John Daley Reporting Randy Brooks, Pilot: "Well, I don't believe in a cat with nine lives, but we're fortunate."
The pilot who crashed in a small plane, along with his brother and Olympian Rulon Gardner, recalls their close call and how they made it out alive.
The pilot in Saturday's crash on Lake Powell credits sticking together, adrenaline and a deep will to survive with helping him, his brother and gold medalist Rulon Gardner get through their harrowing ordeal.
Brooks is the first to admit that the men are lucky to be alive.
The key to getting through at each difficult point was helping each other and restoring calmness when they were in danger of being overcome by panic.
As they cruised over the spectacular cliffs and canyons of Lake Powell, they never dreamed they'd end up in Lake Powell, but that's what happened when they got too close.
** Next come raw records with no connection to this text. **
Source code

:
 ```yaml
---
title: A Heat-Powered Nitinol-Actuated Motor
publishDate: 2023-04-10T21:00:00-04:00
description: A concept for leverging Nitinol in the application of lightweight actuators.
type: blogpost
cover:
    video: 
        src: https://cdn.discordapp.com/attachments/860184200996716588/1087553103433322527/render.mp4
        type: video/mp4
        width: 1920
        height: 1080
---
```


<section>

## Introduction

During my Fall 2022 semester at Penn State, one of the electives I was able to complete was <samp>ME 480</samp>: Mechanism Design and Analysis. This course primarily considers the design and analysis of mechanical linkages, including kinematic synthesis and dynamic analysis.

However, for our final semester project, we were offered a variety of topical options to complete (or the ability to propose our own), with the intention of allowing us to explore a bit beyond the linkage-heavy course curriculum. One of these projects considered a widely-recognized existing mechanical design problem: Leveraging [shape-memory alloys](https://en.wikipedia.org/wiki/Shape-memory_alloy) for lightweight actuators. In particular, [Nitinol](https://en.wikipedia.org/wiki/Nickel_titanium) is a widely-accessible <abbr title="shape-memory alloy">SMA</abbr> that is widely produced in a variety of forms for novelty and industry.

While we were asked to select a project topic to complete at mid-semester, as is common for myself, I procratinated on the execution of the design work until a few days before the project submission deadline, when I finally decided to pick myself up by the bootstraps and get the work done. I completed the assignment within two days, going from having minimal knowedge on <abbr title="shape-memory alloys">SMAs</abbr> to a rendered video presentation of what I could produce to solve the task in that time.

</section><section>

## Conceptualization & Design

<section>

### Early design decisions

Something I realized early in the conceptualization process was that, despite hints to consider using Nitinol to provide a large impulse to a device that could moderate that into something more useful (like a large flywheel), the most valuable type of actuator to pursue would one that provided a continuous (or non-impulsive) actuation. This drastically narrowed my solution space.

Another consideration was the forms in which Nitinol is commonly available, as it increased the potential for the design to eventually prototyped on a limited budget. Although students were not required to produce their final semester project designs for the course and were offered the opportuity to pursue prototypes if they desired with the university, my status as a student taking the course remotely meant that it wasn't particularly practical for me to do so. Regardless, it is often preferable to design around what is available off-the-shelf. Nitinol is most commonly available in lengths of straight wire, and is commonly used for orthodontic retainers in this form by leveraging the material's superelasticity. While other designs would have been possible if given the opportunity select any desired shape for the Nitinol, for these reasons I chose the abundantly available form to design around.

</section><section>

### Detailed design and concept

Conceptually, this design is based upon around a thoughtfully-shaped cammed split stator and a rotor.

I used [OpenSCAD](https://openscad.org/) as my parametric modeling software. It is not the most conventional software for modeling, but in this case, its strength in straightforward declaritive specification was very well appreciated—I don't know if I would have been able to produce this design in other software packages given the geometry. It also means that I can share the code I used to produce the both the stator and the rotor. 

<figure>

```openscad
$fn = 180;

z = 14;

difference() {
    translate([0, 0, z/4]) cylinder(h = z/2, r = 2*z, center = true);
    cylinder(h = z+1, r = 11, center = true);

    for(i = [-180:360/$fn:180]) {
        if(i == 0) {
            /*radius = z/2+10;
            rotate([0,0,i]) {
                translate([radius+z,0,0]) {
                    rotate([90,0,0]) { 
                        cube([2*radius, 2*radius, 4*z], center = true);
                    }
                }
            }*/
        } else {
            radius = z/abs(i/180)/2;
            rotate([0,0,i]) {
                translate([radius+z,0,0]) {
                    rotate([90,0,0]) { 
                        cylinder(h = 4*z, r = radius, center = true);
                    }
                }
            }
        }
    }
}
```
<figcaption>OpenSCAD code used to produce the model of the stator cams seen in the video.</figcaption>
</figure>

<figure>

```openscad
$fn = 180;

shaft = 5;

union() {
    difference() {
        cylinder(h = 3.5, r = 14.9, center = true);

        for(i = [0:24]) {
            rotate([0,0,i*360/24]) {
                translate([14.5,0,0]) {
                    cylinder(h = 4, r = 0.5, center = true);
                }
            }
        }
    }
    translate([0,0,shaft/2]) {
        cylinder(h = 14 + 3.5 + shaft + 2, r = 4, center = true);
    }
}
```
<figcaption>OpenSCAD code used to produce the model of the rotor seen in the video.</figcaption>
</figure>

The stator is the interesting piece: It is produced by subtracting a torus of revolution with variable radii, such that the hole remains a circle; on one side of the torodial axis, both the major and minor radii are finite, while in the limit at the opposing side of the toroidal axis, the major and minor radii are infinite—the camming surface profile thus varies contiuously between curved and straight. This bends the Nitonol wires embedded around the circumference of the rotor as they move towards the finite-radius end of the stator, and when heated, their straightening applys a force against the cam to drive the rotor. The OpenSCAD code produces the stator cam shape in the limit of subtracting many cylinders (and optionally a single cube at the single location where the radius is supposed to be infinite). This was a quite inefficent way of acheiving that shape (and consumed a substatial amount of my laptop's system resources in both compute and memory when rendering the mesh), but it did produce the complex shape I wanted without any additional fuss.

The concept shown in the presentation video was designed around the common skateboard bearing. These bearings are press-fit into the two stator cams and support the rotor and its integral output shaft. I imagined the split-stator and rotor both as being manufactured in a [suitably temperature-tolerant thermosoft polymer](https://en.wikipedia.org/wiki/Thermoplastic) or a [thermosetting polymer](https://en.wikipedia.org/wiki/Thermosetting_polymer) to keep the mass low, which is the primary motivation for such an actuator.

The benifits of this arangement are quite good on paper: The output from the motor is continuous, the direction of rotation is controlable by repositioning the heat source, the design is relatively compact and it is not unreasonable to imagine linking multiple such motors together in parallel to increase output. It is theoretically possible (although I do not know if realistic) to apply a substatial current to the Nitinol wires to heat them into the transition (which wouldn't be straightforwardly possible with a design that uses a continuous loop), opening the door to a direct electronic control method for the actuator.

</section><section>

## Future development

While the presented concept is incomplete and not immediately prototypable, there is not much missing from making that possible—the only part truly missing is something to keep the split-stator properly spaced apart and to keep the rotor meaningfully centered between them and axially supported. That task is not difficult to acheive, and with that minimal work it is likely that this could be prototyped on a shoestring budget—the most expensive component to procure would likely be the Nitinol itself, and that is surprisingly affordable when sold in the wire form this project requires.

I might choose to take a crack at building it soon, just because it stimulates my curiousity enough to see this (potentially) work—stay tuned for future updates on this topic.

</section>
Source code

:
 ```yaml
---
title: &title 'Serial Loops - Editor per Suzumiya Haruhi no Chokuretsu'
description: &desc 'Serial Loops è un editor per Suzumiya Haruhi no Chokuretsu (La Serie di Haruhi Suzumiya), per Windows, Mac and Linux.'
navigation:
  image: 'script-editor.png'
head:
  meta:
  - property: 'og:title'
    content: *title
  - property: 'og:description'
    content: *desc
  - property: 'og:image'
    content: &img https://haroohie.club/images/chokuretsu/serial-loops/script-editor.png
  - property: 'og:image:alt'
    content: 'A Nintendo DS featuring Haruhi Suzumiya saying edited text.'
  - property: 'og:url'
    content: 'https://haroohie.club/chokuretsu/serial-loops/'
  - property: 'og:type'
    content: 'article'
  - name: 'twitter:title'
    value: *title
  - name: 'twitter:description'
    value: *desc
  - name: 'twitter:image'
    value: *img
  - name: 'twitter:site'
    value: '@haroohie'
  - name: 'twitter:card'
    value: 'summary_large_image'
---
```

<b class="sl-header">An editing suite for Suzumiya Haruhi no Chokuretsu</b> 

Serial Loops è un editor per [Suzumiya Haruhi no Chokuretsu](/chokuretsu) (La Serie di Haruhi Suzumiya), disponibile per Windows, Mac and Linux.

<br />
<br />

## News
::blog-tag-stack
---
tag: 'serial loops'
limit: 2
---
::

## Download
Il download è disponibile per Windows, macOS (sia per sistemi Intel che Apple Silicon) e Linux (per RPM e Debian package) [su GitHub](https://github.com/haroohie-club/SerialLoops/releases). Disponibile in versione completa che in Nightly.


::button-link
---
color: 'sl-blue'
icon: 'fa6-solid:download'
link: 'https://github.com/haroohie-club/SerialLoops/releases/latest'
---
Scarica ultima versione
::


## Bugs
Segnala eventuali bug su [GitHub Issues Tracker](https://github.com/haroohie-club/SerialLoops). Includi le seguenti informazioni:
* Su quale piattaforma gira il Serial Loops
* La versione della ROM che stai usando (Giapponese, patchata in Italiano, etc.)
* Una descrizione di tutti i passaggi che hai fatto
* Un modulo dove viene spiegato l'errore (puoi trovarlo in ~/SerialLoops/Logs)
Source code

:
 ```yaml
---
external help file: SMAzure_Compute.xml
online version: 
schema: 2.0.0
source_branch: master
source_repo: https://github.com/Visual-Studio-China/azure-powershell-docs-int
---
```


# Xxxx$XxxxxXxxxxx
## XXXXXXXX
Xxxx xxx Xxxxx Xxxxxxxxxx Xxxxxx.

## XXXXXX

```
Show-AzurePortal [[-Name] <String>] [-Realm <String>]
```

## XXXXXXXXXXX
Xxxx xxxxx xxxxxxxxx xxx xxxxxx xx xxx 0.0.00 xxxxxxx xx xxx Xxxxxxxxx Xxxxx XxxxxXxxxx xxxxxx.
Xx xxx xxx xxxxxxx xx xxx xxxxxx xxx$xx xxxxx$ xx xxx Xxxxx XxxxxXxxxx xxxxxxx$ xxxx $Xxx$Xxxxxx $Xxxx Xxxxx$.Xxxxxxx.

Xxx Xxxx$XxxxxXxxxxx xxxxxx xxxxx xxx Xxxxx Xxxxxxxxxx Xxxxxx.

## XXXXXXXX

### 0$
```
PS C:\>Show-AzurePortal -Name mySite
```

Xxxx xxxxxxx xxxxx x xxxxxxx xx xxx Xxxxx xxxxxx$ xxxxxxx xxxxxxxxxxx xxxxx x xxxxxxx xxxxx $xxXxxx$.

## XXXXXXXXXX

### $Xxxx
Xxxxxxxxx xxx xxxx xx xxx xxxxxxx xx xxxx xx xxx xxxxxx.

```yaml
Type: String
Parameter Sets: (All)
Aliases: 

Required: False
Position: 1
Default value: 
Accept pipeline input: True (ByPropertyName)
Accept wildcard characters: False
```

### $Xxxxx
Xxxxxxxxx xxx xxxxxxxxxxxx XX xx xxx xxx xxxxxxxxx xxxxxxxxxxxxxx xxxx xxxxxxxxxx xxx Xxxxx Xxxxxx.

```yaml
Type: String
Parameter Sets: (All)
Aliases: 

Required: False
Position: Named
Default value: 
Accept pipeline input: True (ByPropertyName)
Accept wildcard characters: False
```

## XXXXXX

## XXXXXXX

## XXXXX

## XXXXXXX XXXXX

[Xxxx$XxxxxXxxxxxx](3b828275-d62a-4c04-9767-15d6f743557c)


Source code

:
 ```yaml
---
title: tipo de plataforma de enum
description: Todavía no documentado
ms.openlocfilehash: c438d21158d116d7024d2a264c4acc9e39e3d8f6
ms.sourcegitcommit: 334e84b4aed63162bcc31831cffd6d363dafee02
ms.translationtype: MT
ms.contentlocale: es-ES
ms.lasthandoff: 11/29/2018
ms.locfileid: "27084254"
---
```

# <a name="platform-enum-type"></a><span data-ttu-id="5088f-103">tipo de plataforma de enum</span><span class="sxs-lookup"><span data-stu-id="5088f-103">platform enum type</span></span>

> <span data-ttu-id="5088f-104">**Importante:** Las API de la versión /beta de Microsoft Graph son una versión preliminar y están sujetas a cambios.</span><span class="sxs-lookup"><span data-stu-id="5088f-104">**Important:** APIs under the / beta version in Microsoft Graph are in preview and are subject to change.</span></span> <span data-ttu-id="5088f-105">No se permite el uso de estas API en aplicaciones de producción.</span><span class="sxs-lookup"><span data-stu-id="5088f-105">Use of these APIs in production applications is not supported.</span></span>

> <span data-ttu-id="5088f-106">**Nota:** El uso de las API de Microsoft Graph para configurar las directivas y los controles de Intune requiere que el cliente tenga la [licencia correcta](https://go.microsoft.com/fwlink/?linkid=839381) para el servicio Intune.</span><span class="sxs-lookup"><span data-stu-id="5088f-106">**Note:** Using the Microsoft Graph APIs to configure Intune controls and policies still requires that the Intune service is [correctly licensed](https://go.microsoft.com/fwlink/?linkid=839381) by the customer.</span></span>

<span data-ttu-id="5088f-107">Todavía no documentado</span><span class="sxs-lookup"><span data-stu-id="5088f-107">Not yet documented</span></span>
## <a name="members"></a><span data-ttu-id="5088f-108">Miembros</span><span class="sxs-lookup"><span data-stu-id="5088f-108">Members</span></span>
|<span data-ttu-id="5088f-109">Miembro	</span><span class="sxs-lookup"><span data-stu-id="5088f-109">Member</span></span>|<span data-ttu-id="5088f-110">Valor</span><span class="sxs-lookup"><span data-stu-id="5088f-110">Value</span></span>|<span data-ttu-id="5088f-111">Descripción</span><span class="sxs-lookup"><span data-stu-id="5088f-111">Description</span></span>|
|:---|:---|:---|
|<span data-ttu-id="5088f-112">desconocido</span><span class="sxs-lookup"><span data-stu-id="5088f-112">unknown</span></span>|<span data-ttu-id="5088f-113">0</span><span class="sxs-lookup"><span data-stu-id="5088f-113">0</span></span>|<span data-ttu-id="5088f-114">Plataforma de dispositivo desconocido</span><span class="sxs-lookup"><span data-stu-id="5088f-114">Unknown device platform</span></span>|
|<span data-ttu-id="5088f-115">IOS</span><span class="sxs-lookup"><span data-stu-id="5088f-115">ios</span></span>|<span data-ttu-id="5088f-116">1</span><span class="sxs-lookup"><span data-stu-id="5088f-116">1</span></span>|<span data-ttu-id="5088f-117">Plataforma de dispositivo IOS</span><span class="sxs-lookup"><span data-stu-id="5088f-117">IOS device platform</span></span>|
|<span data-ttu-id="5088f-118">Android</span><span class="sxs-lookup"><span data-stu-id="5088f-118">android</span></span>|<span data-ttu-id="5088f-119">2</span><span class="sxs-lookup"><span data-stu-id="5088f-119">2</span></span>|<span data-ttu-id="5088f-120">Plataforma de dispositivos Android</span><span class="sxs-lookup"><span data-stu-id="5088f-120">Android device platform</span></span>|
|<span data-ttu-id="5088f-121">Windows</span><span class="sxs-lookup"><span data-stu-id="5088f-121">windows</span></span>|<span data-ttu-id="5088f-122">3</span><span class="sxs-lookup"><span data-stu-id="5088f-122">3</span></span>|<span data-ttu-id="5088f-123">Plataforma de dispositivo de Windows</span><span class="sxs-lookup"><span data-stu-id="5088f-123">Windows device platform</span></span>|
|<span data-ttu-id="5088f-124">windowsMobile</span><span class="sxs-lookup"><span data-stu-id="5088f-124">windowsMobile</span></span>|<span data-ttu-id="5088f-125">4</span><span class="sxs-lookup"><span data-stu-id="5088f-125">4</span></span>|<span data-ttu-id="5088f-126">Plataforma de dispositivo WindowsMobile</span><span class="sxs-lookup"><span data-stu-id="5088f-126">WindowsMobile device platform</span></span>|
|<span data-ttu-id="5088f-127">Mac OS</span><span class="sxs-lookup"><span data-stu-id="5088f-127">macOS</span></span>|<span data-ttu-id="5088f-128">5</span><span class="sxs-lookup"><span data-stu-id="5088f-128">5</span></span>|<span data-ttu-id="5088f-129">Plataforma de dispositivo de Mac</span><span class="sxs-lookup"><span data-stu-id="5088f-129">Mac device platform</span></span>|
Randy Brooks: "I don't call myself complacent. But I just had a brain cramp."
Brooks, his brother, Les, and Rulon Gardner were flying in a small prop plane over the waters of Good Hope Bay when the plane clipped the water and crashed. The first close call was when the brothers could see Rulon struggling to stay afloat. They told him to try the backstroke.
Rulon Gardner, Olympic gold medalist: "And I was saying, 'Hey this doesn't look good. There's a chance you may drown.'"
Randy Brooks: "He was top on my list of wondering whether we were going to make it or not. I didn't want that hanging over my head that I'd killed somebody. And in essence that's what would have happened."
After an hour or so swimming, about 50 yards from shore Brooks ran out of gas, but somehow he found the fight to keep going.
Randy Brooks: "I pulled from the bottom. I never pulled that deep in my entire life. It was an incredible experience because I realized how much you can do."
They huddled together overnight in damp clothes with no fire and no shelter before getting rescued following a frigid night. Brooks says sleep would have meant death.
Randy Brooks: "Positive mental attitude. And if you've got that you can go a long ways. Teamwork is essential, and teamwork saved us."
As for the plane, it's currently at the bottom of Lake Powell under 300 feet of water. Randy Brooks says he's not sure if he'll ever get it back, but he is talking to the insurance company.
Brooks says Rulon Gardner, who now makes his living as a motivational speaker, will now have one more great story to tell.